Only lines with the string "dictionary를" should be returned from the data below.

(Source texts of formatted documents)
● ● ●
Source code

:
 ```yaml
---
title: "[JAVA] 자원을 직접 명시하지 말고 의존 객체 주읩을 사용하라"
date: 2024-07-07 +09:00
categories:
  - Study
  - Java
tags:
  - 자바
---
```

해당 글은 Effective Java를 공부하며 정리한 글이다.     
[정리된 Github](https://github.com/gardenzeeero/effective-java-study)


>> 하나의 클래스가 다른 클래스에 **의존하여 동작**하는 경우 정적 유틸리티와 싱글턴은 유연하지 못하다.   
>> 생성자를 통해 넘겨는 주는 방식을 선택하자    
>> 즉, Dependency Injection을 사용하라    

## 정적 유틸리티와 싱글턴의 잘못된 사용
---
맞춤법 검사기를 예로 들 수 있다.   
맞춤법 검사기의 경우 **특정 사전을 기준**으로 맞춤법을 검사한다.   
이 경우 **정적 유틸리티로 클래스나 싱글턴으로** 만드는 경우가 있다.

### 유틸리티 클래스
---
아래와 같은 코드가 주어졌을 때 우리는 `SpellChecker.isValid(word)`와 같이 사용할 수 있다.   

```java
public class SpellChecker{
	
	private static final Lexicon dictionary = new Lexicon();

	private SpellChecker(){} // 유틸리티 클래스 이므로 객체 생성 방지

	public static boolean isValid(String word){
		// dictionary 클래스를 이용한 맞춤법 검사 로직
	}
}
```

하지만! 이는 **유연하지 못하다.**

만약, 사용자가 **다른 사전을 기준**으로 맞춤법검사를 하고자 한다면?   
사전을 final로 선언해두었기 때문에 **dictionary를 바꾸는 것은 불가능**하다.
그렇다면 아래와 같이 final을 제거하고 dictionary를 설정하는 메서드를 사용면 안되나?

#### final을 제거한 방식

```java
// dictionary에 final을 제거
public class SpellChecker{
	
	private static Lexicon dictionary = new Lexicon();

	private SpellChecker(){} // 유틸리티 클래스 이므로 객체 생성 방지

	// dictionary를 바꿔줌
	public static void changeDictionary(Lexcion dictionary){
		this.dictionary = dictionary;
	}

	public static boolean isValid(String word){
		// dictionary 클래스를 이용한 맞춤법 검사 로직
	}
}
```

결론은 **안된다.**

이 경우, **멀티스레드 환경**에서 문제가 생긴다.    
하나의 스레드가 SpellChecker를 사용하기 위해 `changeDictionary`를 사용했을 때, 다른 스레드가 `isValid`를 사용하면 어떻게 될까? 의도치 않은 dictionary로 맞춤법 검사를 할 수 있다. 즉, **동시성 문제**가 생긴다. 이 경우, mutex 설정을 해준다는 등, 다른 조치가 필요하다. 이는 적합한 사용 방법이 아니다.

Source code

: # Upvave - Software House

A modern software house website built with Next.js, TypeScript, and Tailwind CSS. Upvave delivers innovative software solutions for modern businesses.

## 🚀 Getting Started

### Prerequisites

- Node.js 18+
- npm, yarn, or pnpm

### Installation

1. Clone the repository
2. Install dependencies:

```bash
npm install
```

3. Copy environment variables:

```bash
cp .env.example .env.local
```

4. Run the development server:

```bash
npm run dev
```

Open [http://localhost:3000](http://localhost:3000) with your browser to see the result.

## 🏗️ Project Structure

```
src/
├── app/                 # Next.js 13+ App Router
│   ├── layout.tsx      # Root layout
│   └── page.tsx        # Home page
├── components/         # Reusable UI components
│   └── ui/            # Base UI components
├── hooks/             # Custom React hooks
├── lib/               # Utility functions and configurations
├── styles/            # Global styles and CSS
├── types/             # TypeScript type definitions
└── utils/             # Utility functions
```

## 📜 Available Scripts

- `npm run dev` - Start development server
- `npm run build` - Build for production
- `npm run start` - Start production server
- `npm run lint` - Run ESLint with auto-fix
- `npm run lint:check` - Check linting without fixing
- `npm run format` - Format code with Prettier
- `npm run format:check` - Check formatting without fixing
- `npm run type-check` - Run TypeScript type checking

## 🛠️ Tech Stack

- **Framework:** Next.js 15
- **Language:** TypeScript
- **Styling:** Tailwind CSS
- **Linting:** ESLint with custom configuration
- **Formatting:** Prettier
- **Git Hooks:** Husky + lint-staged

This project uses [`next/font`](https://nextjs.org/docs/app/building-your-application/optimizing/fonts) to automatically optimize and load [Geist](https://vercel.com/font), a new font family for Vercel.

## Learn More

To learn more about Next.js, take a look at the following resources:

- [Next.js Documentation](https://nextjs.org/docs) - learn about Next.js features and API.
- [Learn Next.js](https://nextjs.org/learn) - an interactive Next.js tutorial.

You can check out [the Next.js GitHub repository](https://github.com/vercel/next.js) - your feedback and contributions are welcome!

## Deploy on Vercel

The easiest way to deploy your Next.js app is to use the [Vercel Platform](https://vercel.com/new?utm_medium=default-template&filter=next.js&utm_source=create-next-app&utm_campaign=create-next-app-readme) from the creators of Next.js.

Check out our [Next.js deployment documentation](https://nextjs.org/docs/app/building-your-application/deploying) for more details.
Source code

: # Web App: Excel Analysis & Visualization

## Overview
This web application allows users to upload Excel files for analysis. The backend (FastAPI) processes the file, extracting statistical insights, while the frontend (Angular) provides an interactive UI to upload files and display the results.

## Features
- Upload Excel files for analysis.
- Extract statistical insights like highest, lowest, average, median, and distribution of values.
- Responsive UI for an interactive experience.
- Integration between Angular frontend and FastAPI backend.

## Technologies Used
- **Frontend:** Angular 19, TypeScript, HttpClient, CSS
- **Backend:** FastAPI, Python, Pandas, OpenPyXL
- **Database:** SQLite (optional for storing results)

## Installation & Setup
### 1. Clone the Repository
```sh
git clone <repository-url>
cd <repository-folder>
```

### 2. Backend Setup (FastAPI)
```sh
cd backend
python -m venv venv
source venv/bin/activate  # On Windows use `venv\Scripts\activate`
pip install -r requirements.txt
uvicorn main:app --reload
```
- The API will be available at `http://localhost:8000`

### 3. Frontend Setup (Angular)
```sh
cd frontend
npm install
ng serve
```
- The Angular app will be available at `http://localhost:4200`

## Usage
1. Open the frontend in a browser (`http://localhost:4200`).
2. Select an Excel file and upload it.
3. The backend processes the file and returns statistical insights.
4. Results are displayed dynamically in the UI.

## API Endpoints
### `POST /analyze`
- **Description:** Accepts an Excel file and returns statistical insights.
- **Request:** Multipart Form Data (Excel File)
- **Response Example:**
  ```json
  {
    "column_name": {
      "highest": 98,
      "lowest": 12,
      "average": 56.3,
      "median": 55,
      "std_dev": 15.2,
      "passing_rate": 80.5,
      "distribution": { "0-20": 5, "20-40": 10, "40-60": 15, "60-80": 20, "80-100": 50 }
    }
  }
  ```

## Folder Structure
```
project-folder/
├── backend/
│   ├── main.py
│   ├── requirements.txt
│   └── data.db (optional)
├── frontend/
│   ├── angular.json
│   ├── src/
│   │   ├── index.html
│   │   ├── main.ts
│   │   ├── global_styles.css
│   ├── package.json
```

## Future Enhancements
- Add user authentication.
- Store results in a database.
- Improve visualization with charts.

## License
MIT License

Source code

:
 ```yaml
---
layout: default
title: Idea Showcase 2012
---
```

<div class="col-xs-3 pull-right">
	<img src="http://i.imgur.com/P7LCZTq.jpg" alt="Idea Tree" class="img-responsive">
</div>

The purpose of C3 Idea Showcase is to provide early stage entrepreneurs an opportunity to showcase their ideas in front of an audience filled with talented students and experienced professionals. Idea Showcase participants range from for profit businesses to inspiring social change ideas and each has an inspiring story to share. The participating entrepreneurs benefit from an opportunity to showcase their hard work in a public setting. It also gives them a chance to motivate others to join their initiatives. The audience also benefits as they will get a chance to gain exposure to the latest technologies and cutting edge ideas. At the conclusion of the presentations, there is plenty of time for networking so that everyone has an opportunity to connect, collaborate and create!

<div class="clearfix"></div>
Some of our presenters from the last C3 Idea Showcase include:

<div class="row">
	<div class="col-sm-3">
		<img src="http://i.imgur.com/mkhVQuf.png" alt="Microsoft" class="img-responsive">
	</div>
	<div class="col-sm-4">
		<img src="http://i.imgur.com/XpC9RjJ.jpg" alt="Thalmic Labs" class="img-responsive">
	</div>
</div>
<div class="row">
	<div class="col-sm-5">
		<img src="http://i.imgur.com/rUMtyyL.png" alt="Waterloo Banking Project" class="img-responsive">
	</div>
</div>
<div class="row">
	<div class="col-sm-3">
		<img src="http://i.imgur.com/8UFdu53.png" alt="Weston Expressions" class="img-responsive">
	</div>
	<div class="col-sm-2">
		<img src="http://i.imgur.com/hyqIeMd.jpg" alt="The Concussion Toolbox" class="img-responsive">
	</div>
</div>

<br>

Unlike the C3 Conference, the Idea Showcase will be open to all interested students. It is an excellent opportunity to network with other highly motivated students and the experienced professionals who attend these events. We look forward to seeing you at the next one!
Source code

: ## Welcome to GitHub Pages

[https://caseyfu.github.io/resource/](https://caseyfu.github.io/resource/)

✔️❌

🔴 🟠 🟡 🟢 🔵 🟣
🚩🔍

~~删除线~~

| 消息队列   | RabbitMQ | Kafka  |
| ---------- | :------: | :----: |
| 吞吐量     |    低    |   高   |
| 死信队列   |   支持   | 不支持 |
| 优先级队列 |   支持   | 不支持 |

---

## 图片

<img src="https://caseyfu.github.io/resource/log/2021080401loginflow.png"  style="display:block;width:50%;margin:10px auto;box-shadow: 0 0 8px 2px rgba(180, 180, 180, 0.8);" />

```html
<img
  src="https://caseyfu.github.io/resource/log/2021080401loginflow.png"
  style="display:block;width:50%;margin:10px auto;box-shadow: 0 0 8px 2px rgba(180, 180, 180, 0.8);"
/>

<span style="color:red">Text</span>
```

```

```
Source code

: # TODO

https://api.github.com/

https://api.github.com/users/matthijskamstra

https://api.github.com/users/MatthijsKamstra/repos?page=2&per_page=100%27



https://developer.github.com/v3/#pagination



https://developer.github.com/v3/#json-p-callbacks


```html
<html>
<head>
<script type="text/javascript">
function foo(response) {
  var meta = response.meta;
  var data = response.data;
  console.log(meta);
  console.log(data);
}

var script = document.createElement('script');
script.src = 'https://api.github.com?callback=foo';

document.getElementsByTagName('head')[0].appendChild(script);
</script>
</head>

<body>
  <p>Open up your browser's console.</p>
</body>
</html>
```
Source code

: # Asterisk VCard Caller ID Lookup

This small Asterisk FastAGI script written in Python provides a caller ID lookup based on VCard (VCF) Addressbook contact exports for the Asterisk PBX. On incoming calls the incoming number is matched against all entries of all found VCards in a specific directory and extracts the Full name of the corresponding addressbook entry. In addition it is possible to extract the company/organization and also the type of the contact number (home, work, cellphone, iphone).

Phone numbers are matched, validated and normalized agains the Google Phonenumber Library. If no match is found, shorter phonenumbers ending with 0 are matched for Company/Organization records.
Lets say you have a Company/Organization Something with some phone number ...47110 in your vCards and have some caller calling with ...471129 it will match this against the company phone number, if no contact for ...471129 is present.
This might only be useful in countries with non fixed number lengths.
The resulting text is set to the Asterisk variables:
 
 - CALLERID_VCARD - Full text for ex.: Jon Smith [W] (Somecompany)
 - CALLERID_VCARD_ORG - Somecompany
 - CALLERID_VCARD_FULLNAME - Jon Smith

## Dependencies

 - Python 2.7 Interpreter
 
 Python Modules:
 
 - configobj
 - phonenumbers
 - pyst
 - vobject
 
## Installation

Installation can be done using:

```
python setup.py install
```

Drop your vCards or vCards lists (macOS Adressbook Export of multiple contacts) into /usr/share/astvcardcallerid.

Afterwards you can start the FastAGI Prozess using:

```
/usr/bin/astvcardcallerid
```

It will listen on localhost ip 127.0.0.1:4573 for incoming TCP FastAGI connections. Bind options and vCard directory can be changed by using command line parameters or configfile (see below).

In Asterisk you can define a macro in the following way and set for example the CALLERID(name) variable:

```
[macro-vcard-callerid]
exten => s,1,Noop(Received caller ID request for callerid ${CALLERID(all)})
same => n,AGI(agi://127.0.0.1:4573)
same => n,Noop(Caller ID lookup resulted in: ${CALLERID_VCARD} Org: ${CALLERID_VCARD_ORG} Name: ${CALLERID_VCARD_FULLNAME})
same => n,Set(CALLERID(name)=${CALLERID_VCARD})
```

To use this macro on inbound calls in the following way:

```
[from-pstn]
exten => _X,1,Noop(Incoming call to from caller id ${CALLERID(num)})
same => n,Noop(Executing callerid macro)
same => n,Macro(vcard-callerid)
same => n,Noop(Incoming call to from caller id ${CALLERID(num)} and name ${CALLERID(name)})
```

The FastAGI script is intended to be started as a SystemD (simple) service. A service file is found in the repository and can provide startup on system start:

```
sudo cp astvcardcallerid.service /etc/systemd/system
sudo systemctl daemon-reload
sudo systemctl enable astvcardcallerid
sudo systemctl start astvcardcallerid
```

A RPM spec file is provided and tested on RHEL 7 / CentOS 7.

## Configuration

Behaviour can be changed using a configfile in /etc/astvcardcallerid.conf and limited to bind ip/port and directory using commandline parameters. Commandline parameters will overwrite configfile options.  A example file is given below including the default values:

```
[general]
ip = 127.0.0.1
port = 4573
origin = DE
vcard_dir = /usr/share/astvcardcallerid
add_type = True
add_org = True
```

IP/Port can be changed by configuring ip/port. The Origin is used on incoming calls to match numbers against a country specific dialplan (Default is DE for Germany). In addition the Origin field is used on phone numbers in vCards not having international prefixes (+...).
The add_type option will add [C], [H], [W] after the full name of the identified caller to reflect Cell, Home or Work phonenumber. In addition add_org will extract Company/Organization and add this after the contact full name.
● ● ●
> _Exercise response_:
사전을 final로 선언해두었기 때문에 **dictionary를 바꾸는 것은 불가능**하다.
그렇다면 아래와 같이 final을 제거하고 dictionary를 설정하는 메서드를 사용면 안되나?
	// dictionary를 바꿔줌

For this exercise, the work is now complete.